PQ leader Pauline Marois campaigns on September 3, 2012.

Credits: MAXIME DELAND/AGENCE QMI

GIUSEPPE VALIANTE | QMI AGENCY

MONTREAL - Claire Durand said pollsters are right to be afraid of predicting the winner of Tuesday's Quebec provincial election.

She should know: She's the secretary-treasurer of the World Association of Public Opinion Research (WAPOR), an international society of experts on polling.

The University of Montreal sociology professor used stats from the exclusive Leger Marketing poll for QMI Agency and her model spat out a Quebec Liberal Party minority government. The same Leger poll, published Sept.2, showed a separatist Parti Quebecois just shy of a majority and the Liberals in third place.

Durand's model ran under the assumption that what she claimed is a worldwide phenomenon also occurred in Quebec: right-leaning voters lied or hid their intentions from pollsters.

The Liberal party is arguably the most right-leaning - particularly in terms of economic issues - of the three major Quebec parties.

"Until 2002, pollsters in Quebec used to give about 60% of the so-called undecided vote to the Liberals," she said.
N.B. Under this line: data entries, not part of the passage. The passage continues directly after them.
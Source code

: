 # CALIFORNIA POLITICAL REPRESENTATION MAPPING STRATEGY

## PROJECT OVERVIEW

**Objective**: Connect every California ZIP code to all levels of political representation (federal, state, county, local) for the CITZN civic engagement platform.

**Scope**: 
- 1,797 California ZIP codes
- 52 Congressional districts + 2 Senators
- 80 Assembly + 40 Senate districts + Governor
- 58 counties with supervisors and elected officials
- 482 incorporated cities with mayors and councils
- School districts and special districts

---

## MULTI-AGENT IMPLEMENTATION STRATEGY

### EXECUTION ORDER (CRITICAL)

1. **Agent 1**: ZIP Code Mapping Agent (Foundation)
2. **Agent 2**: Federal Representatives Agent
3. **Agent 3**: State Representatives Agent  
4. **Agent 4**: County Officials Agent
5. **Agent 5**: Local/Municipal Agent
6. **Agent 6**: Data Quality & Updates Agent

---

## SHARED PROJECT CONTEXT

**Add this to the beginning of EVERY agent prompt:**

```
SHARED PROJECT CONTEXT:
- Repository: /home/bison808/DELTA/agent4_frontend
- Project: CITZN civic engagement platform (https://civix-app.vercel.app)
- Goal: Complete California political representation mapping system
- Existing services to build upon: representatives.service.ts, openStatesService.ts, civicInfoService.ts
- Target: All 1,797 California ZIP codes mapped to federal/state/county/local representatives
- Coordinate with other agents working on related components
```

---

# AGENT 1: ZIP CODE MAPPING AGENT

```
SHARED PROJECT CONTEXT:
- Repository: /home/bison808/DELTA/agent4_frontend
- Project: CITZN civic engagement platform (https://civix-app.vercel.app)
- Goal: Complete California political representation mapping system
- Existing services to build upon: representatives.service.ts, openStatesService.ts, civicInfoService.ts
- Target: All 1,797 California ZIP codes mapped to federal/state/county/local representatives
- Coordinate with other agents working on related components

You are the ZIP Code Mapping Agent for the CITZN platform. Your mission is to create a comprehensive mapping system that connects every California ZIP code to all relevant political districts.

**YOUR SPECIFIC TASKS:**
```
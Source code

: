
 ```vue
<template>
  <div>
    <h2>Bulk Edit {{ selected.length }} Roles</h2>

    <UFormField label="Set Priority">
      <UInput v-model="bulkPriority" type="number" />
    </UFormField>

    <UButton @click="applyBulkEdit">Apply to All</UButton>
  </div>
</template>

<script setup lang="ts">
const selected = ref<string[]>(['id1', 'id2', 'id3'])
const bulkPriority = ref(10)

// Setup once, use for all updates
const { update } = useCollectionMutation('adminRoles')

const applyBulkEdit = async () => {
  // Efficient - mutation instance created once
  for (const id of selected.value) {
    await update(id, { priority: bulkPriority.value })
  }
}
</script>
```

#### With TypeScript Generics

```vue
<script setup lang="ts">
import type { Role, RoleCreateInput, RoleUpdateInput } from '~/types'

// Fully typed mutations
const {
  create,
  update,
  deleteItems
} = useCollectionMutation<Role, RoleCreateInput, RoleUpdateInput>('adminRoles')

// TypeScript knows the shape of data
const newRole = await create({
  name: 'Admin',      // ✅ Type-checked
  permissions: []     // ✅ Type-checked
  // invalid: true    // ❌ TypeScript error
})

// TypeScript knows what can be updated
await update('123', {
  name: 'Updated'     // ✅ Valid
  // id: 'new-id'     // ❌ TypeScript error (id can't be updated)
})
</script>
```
Quebec pollsters have stopped that practice, she said, adding that her formula of giving the Liberals a high percentage of undecided voters produced accurate results in the provincial elections of 2003 and 2007. Durand said the 2008 Quebec election didn't produce enough polling data to make accurate predictions.

Using the latest Leger results, Durand disproportionately gave the Liberals 50% of the undecided vote and 70% of the undecided non-francophone vote. The result is Liberals with 33.1% compared to the PQ at 29.5%.

She said her model is a better reflection of the traditional hidden Liberal support.

While Durand said the most likely election scenario is a PQ minority government, she too isn't making predictions.

Durand said the goal of her model was to show the Quebec electorate that they need to vote with their conscience and not be too influenced by polling data.

"If polls are going to influence people then I want them to know that statistically, with my models, all three parties are almost at equality (in voting Quebecer voting intentions)."